§ Exercise details: Copy out each line of the material in which the word "execution" can be found.

§ Data provided:
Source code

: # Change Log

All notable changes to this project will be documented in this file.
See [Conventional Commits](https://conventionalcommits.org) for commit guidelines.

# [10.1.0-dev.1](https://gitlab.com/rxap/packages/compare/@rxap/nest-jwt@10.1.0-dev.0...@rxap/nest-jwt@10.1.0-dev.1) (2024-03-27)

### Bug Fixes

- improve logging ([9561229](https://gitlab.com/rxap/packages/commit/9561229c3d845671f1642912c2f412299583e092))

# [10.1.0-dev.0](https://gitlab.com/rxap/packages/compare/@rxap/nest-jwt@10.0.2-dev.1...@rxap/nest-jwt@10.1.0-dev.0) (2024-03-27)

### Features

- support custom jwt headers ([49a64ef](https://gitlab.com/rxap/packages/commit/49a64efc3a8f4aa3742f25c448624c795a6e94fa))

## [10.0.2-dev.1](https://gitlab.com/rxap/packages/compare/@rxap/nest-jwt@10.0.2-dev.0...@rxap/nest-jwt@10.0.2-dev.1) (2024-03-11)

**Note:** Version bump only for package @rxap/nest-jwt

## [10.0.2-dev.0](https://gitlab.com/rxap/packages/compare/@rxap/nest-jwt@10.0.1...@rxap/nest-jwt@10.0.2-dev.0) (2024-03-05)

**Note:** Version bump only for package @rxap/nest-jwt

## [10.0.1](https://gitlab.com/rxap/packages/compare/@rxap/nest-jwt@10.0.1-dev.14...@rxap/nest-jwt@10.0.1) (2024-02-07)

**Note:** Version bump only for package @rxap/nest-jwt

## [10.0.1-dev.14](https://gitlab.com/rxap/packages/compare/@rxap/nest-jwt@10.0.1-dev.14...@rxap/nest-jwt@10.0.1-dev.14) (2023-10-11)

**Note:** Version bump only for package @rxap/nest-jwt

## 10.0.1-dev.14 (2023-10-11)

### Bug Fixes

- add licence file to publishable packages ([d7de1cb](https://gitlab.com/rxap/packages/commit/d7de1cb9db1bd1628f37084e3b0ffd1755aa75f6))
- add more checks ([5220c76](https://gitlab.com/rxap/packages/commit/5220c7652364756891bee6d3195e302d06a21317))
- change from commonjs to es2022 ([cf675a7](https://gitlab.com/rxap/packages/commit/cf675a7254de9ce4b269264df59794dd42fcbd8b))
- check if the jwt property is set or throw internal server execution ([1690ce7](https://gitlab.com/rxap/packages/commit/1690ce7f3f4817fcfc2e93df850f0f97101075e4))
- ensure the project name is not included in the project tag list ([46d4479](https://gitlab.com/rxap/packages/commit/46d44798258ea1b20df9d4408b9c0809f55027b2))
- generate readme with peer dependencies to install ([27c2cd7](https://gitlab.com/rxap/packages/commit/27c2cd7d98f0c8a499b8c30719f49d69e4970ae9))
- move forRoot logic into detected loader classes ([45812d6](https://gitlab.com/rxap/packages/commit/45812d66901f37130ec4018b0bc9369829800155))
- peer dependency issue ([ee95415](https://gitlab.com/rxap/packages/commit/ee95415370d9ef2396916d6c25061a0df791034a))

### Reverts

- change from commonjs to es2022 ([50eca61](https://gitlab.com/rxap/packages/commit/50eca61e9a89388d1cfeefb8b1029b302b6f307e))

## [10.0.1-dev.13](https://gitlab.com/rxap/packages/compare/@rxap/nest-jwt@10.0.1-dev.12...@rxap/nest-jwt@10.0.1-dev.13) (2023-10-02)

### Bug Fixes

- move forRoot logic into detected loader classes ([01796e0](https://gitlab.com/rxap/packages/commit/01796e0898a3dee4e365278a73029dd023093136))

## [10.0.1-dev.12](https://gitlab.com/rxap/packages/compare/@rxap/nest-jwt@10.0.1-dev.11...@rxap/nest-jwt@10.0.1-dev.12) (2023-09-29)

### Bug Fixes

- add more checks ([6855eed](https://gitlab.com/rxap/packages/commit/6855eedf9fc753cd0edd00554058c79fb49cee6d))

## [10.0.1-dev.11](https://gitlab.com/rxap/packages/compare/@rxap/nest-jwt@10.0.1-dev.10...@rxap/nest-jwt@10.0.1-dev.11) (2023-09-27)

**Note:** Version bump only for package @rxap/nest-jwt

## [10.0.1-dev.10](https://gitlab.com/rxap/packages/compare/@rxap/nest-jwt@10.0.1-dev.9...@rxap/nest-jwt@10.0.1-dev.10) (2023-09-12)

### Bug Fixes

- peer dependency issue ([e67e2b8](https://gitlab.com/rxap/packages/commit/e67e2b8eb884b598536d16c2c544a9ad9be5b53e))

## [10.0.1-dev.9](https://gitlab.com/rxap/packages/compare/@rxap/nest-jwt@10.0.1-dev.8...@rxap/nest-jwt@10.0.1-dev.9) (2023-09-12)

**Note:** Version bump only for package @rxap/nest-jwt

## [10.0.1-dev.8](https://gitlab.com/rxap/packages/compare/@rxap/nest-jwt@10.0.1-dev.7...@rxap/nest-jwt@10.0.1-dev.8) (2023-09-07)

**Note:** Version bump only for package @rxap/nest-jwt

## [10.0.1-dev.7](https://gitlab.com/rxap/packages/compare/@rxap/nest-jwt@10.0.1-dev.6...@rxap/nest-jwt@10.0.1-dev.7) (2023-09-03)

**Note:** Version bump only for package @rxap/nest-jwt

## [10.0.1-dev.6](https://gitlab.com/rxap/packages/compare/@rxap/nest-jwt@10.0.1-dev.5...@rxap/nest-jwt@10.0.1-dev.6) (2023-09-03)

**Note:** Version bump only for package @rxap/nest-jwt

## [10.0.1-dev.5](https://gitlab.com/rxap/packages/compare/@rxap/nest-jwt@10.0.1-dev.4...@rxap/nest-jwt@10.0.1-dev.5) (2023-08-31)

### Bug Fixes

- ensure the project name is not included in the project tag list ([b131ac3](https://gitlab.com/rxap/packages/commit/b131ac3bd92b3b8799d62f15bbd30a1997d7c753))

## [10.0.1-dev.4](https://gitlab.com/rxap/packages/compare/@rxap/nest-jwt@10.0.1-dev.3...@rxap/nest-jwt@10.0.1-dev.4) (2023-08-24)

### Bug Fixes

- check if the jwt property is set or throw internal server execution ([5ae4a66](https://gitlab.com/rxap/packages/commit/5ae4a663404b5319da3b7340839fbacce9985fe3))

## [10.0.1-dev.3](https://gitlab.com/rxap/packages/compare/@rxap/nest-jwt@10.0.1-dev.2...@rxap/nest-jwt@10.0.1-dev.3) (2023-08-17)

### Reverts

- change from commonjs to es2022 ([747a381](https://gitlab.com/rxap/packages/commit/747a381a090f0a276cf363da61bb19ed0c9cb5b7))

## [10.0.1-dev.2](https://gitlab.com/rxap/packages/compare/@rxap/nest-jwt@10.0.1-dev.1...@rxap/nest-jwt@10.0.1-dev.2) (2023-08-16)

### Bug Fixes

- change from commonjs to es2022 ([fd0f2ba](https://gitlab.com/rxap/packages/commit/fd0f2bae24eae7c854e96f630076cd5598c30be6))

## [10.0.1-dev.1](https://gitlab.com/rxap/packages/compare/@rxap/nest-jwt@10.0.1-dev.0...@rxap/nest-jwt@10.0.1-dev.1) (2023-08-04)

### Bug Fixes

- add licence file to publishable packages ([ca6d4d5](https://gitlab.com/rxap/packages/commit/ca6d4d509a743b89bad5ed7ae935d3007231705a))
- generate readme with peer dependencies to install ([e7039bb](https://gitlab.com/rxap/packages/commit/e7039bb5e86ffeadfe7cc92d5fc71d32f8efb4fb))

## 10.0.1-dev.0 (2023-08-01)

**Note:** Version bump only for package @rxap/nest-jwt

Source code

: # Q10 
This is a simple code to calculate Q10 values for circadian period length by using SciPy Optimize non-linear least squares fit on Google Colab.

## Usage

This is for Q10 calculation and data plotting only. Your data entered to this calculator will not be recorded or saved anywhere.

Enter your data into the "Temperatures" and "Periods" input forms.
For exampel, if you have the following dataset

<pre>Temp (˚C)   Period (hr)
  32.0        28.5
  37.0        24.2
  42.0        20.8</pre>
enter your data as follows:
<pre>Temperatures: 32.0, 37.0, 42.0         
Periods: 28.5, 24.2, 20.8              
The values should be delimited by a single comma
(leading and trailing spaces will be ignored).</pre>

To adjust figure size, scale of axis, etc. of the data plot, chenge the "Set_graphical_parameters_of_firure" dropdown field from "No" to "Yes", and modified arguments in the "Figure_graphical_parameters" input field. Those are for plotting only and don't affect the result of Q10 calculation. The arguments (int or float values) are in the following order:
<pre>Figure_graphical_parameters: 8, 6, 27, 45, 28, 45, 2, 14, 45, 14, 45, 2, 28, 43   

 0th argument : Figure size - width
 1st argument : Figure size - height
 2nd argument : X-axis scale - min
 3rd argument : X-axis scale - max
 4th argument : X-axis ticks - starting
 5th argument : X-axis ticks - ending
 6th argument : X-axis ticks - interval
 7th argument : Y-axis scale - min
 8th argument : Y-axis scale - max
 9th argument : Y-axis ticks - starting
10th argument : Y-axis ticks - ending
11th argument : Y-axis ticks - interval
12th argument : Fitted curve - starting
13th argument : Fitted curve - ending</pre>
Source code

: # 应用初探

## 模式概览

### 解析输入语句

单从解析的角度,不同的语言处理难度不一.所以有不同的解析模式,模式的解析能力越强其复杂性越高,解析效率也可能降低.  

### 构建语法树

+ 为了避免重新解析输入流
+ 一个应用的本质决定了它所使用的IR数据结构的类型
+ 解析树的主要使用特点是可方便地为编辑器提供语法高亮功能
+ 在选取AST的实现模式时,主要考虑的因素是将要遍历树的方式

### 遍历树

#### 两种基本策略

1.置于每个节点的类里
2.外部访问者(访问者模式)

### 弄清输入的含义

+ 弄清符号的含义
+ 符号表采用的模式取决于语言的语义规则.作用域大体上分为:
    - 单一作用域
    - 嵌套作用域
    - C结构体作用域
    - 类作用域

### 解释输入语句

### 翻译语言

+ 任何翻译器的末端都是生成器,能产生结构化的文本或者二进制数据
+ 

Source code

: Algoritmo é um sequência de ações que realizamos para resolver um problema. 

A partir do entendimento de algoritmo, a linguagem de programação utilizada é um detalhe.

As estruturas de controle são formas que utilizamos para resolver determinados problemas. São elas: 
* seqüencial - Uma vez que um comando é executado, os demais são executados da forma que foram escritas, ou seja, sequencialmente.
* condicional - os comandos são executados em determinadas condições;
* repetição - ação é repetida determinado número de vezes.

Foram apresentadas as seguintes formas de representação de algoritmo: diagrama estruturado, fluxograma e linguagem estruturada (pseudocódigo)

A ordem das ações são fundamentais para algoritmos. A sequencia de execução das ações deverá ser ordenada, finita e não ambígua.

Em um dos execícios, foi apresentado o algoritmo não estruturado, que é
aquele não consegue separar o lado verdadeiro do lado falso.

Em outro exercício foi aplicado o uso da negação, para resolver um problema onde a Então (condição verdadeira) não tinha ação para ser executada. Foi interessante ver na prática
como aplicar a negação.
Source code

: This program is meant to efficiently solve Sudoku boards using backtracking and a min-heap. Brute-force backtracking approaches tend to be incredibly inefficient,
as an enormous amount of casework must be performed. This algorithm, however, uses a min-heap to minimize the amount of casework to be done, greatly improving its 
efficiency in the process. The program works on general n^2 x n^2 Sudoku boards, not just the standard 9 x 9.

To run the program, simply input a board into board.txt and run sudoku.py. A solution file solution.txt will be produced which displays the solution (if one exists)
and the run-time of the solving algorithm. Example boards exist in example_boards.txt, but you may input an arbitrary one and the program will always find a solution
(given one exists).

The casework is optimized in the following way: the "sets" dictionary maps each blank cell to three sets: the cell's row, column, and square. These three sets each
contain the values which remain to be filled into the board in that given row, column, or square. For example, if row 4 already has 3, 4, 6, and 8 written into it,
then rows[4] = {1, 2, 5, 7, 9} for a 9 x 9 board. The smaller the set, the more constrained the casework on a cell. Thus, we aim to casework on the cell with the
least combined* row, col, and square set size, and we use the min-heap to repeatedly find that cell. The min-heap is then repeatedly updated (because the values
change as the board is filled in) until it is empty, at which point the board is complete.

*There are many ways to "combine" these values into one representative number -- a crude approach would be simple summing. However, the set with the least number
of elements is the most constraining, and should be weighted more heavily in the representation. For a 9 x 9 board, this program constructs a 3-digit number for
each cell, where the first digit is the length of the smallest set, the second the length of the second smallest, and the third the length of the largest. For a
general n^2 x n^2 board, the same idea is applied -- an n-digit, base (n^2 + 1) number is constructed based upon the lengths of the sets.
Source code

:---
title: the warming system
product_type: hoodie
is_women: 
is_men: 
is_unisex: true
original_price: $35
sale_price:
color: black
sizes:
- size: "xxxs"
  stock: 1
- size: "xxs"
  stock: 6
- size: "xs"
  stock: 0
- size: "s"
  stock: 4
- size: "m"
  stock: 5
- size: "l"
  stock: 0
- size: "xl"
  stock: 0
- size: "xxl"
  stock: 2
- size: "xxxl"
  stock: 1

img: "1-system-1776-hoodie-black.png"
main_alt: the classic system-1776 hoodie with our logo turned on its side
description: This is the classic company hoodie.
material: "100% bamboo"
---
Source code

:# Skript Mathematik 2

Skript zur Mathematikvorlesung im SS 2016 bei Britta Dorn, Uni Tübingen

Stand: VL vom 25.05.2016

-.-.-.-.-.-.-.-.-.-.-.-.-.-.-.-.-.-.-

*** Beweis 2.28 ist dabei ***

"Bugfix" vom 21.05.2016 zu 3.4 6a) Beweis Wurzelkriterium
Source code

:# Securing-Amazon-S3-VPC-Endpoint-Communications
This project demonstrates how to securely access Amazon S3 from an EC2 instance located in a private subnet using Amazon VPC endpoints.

§ Result for this exercise:
- check if the jwt property is set or throw internal server execution ([1690ce7](https://gitlab.com/rxap/packages/commit/1690ce7f3f4817fcfc2e93df850f0f97101075e4))
- check if the jwt property is set or throw internal server execution ([5ae4a66](https://gitlab.com/rxap/packages/commit/5ae4a663404b5319da3b7340839fbacce9985fe3))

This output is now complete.